I have built two proof-of-concept projects for a RESTful API in Golang which will return a large amount of JSON data by querying for a specific ID. I built the first using MongoDB, and then a modified 2nd to support Postgres. The MongoDB version queries by the ID in the JSON itself, but Postgres I simply had two columns in a table, with a primary key on the ID and a jsonb column for all the JSON data. I assumed this was faster than indexing all of the json data and selecting that way. Since I am always returning all of the json data, it seemed unnecessary to query via json data.

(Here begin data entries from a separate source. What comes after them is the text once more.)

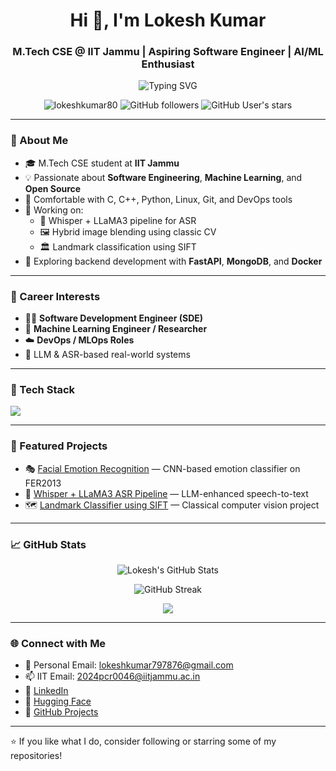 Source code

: 

<!--
**lokeshkumar80/lokeshkumar80** is a ✨ _special_ ✨ repository because its `README.md` (this file) appears on your GitHub profile.

Here are some ideas to get you started:

- 🔭 I’m currently working on ...
- 🌱 I’m currently learning ...
- 👯 I’m looking to collaborate on ...
- 🤔 I’m looking for help with ...
- 💬 Ask me about ...
- 📫 How to reach me: ...
- 😄 Pronouns: ...
- ⚡ Fun fact: ...
-->
<h1 align="center">Hi 👋, I'm Lokesh Kumar</h1>
<h3 align="center">M.Tech CSE @ IIT Jammu | Aspiring Software Engineer | AI/ML Enthusiast</h3>

<p align="center">
  <img src="https://readme-typing-svg.demolab.com?font=Fira+Code&pause=1000&center=true&vCenter=true&width=435&lines=Software+Engineer+in+making...;ML+Engineer;Open+Source+%7C+AI+Research" alt="Typing SVG" />
</p>

<p align="center">
  <img src="https://komarev.com/ghpvc/?username=lokeshkumar80&label=Profile%20views&color=0e75b6&style=flat" alt="lokeshkumar80" />
  <img alt="GitHub followers" src="https://img.shields.io/github/followers/lokeshkumar80?label=Followers&style=social" />
  <img alt="GitHub User's stars" src="https://img.shields.io/github/stars/lokeshkumar80?style=social" />
</p>

---

### 🧠 About Me

- 🎓 M.Tech CSE student at **IIT Jammu**
- 💡 Passionate about **Software Engineering**, **Machine Learning**, and **Open Source**
- 💬 Comfortable with C, C++, Python, Linux, Git, and DevOps tools
- 🧠 Working on:
  - 🤖 Whisper + LLaMA3 pipeline for ASR
  - 🖼️ Hybrid image blending using classic CV
  - 🏛️ Landmark classification using SIFT
- 📌 Exploring backend development with **FastAPI**, **MongoDB**, and **Docker**

---

### 💼 Career Interests

- 👨‍💻 **Software Development Engineer (SDE)**
- 🤖 **Machine Learning Engineer / Researcher**
- ☁️ **DevOps / MLOps Roles**
- 🧠 LLM & ASR-based real-world systems

---

### 🔧 Tech Stack

<p align="left">
  <img src="https://skillicons.dev/icons?i=python,cpp,linux,git,github,docker,fastapi,mongodb,vscode,pytorch,tensorflow,opencv" />
</p>

---

### 📌 Featured Projects

- 🎭 [Facial Emotion Recognition](https://github.com/lokeshkumar80/Facial_Emotion_Recognition) — CNN-based emotion classifier on FER2013
- 🧠 [Whisper + LLaMA3 ASR Pipeline](https://huggingface.co/lokeshkumar79) — LLM-enhanced speech-to-text
- 🗺️ [Landmark Classifier using SIFT](https://github.com/lokeshkumar80/Landmark-Classifier) — Classical computer vision project

---

### 📈 GitHub Stats

<p align="center">
  <img src="https://github-readme-stats.vercel.app/api?username=lokeshkumar80&show_icons=true&theme=tokyonight" alt="Lokesh's GitHub Stats" />
</p>

<p align="center">
  <img src="https://github-readme-streak-stats.herokuapp.com?user=lokeshkumar80&theme=tokyonight" alt="GitHub Streak" />
</p>

<p align="center">
  <img src="https://github-readme-stats.vercel.app/api/top-langs/?username=lokeshkumar80&layout=compact&theme=tokyonight&langs_count=10" />
</p>

---

### 🌐 Connect with Me

- 📧 Personal Email: [lokeshkumar797876@gmail.com](mailto:lokeshkumar797876@gmail.com)
- 📫 IIT Email: [2024pcr0046@iitjammu.ac.in](mailto:2024pcr0046@iitjammu.ac.in)
- 🔗 [LinkedIn](https://www.linkedin.com/in/lokesh-kumar-b960a81a3/)
- 🤗 [Hugging Face](https://huggingface.co/lokeshkumar79)
- 🧠 [GitHub Projects](https://github.com/lokeshkumar80)

---

⭐️ If you like what I do, consider following or starring some of my repositories!

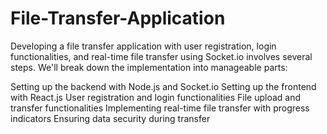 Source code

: # File-Transfer-Application
Developing a file transfer application with user registration, login functionalities, and real-time file transfer using Socket.io involves several steps.
We'll break down the implementation into manageable parts:

Setting up the backend with Node.js and Socket.io
Setting up the frontend with React.js
User registration and login functionalities
File upload and transfer functionalities
Implementing real-time file transfer with progress indicators
Ensuring data security during transfer
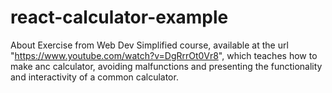 # react-calculator-example
About Exercise from Web Dev Simplified course, available at the url "https://www.youtube.com/watch?v=DgRrrOt0Vr8", which teaches how to make anc calculator, avoiding malfunctions and presenting the functionality and interactivity of a common calculator.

I heard a lot of positive things about Postgres being 2.8-3x faster than MongoDB for handling JSON data, and the initial results seemed to prove so. I built a tester which would sequentially perform GETs on the API for all (roughly 30k) objects in the database and print them out, and record the amount of time they took. Postgres finished all 30k in 1.5 minutes, with MongoDB finishing in 6. I decided to write a second test, performed the same way, but instead query 100 funds at the same time, wait for all 100 to be processed (printed), then feed in another set of 100 IDs to query the API for. This is repeated until all the funds have been queried for and returned. It's quite easy to do in Golang using goroutines. MongoDB finished in roughly 6 minutes again... with Postgres finishing in 45. The slowness of Postgres in the console for printing was very noticeable.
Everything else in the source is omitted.